(Stored data)
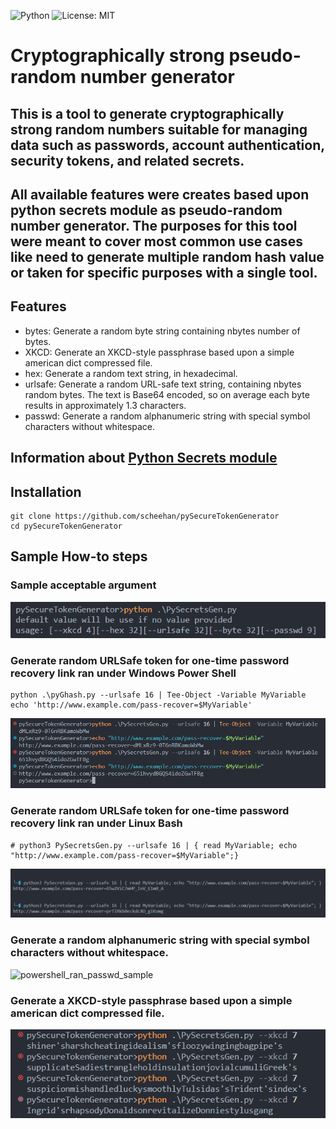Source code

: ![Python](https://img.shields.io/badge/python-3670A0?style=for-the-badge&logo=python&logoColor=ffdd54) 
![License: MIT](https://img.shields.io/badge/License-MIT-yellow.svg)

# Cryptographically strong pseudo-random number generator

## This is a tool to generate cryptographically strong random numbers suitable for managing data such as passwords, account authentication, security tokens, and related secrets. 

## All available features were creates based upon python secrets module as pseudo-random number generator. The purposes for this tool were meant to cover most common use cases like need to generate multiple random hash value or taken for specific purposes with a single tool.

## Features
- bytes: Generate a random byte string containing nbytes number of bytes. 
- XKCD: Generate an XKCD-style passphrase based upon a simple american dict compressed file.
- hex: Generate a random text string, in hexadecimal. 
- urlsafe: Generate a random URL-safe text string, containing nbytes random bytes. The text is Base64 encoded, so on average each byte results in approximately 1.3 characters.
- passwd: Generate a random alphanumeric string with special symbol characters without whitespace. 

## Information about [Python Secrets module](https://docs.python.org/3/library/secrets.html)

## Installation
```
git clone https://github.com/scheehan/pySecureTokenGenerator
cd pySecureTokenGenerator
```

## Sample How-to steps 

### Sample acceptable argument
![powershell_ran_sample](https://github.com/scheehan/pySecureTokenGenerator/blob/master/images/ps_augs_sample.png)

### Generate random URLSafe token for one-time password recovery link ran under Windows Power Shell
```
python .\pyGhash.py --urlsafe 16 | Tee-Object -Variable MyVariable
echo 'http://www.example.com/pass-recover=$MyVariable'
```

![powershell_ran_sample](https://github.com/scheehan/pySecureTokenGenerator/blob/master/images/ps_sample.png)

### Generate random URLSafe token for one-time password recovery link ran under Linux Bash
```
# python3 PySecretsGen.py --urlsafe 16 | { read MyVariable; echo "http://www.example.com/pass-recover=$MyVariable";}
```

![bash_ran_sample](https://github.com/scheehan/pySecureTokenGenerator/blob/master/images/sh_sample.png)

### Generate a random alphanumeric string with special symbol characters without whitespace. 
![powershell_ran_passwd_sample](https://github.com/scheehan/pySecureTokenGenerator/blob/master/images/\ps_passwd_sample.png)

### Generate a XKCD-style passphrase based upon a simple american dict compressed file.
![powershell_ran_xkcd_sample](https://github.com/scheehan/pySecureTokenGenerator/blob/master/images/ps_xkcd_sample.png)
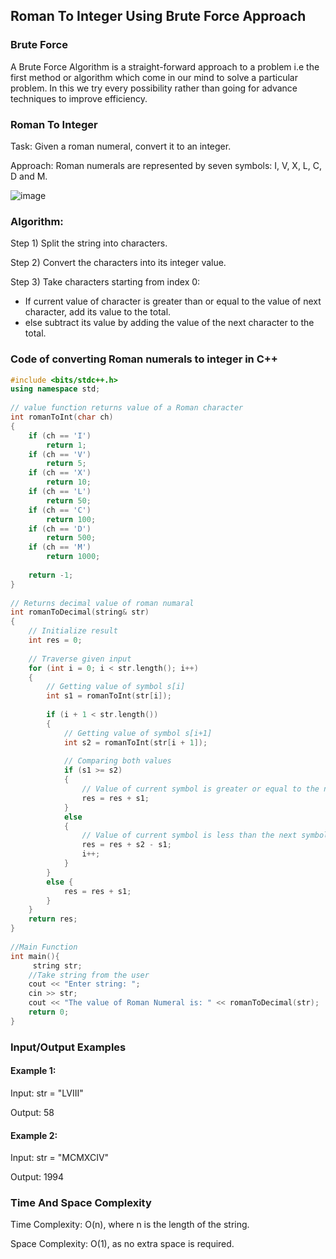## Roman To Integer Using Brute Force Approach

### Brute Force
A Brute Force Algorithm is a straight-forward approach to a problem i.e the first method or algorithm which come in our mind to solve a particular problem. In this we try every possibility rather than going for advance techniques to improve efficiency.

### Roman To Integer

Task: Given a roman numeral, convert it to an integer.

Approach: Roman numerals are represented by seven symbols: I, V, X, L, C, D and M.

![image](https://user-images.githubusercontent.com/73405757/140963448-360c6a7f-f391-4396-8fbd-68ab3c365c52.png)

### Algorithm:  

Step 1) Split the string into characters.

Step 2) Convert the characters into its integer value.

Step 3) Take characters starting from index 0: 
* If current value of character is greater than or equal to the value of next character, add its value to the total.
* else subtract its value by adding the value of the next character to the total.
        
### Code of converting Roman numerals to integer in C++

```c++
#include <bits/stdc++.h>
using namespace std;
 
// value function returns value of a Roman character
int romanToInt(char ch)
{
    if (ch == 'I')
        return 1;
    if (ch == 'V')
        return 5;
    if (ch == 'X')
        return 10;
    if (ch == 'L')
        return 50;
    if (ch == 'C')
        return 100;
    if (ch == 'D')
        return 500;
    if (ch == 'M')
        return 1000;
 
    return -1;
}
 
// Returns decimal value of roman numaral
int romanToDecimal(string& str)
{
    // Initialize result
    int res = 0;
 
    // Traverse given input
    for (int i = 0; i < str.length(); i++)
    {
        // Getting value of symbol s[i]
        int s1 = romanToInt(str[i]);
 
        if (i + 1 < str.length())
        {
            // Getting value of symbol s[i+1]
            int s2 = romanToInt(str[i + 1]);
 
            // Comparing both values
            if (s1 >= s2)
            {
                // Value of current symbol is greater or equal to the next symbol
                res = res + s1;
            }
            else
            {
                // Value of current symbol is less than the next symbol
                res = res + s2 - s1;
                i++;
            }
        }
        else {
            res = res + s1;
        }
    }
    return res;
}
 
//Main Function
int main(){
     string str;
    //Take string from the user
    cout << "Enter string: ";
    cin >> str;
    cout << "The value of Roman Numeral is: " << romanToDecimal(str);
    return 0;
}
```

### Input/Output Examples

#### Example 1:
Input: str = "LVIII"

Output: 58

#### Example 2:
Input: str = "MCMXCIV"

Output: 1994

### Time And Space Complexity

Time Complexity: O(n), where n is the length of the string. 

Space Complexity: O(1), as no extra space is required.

_What you should do_: Print the records above verbatim, minus any pictures.

_Exercise solution_:
Source code

: ![Python](https://img.shields.io/badge/python-3670A0?style=for-the-badge&logo=python&logoColor=ffdd54) 
![License: MIT](https://img.shields.io/badge/License-MIT-yellow.svg)

# Cryptographically strong pseudo-random number generator

## This is a tool to generate cryptographically strong random numbers suitable for managing data such as passwords, account authentication, security tokens, and related secrets. 

## All available features were creates based upon python secrets module as pseudo-random number generator. The purposes for this tool were meant to cover most common use cases like need to generate multiple random hash value or taken for specific purposes with a single tool.

## Features
- bytes: Generate a random byte string containing nbytes number of bytes. 
- XKCD: Generate an XKCD-style passphrase based upon a simple american dict compressed file.
- hex: Generate a random text string, in hexadecimal. 
- urlsafe: Generate a random URL-safe text string, containing nbytes random bytes. The text is Base64 encoded, so on average each byte results in approximately 1.3 characters.
- passwd: Generate a random alphanumeric string with special symbol characters without whitespace. 

## Information about [Python Secrets module](https://docs.python.org/3/library/secrets.html)

## Installation
```
git clone https://github.com/scheehan/pySecureTokenGenerator
cd pySecureTokenGenerator
```

## Sample How-to steps 

### Sample acceptable argument
![powershell_ran_sample](https://github.com/scheehan/pySecureTokenGenerator/blob/master/images/ps_augs_sample.png)

### Generate random URLSafe token for one-time password recovery link ran under Windows Power Shell
```
python .\pyGhash.py --urlsafe 16 | Tee-Object -Variable MyVariable
echo 'http://www.example.com/pass-recover=$MyVariable'
```

![powershell_ran_sample](https://github.com/scheehan/pySecureTokenGenerator/blob/master/images/ps_sample.png)

### Generate random URLSafe token for one-time password recovery link ran under Linux Bash
```
# python3 PySecretsGen.py --urlsafe 16 | { read MyVariable; echo "http://www.example.com/pass-recover=$MyVariable";}
```

![bash_ran_sample](https://github.com/scheehan/pySecureTokenGenerator/blob/master/images/sh_sample.png)

### Generate a random alphanumeric string with special symbol characters without whitespace. 
![powershell_ran_passwd_sample](https://github.com/scheehan/pySecureTokenGenerator/blob/master/images/\ps_passwd_sample.png)

### Generate a XKCD-style passphrase based upon a simple american dict compressed file.
![powershell_ran_xkcd_sample](https://github.com/scheehan/pySecureTokenGenerator/blob/master/images/ps_xkcd_sample.png)
## Roman To Integer Using Brute Force Approach

### Brute Force
A Brute Force Algorithm is a straight-forward approach to a problem i.e the first method or algorithm which come in our mind to solve a particular problem. In this we try every possibility rather than going for advance techniques to improve efficiency.

### Roman To Integer

Task: Given a roman numeral, convert it to an integer.

Approach: Roman numerals are represented by seven symbols: I, V, X, L, C, D and M.

![image](https://user-images.githubusercontent.com/73405757/140963448-360c6a7f-f391-4396-8fbd-68ab3c365c52.png)

### Algorithm:  

Step 1) Split the string into characters.

Step 2) Convert the characters into its integer value.

Step 3) Take characters starting from index 0: 
* If current value of character is greater than or equal to the value of next character, add its value to the total.
* else subtract its value by adding the value of the next character to the total.
        
### Code of converting Roman numerals to integer in C++

```c++
#include <bits/stdc++.h>
using namespace std;
 
// value function returns value of a Roman character
int romanToInt(char ch)
{
    if (ch == 'I')
        return 1;
    if (ch == 'V')
        return 5;
    if (ch == 'X')
        return 10;
    if (ch == 'L')
        return 50;
    if (ch == 'C')
        return 100;
    if (ch == 'D')
        return 500;
    if (ch == 'M')
        return 1000;
 
    return -1;
}
 
// Returns decimal value of roman numaral
int romanToDecimal(string& str)
{
    // Initialize result
    int res = 0;
 
    // Traverse given input
    for (int i = 0; i < str.length(); i++)
    {
        // Getting value of symbol s[i]
        int s1 = romanToInt(str[i]);
 
        if (i + 1 < str.length())
        {
            // Getting value of symbol s[i+1]
            int s2 = romanToInt(str[i + 1]);
 
            // Comparing both values
            if (s1 >= s2)
            {
                // Value of current symbol is greater or equal to the next symbol
                res = res + s1;
            }
            else
            {
                // Value of current symbol is less than the next symbol
                res = res + s2 - s1;
                i++;
            }
        }
        else {
            res = res + s1;
        }
    }
    return res;
}
 
//Main Function
int main(){
     string str;
    //Take string from the user
    cout << "Enter string: ";
    cin >> str;
    cout << "The value of Roman Numeral is: " << romanToDecimal(str);
    return 0;
}
```

### Input/Output Examples

#### Example 1:
Input: str = "LVIII"

Output: 58

#### Example 2:
Input: str = "MCMXCIV"

Output: 1994

### Time And Space Complexity

Time Complexity: O(n), where n is the length of the string. 

Space Complexity: O(1), as no extra space is required.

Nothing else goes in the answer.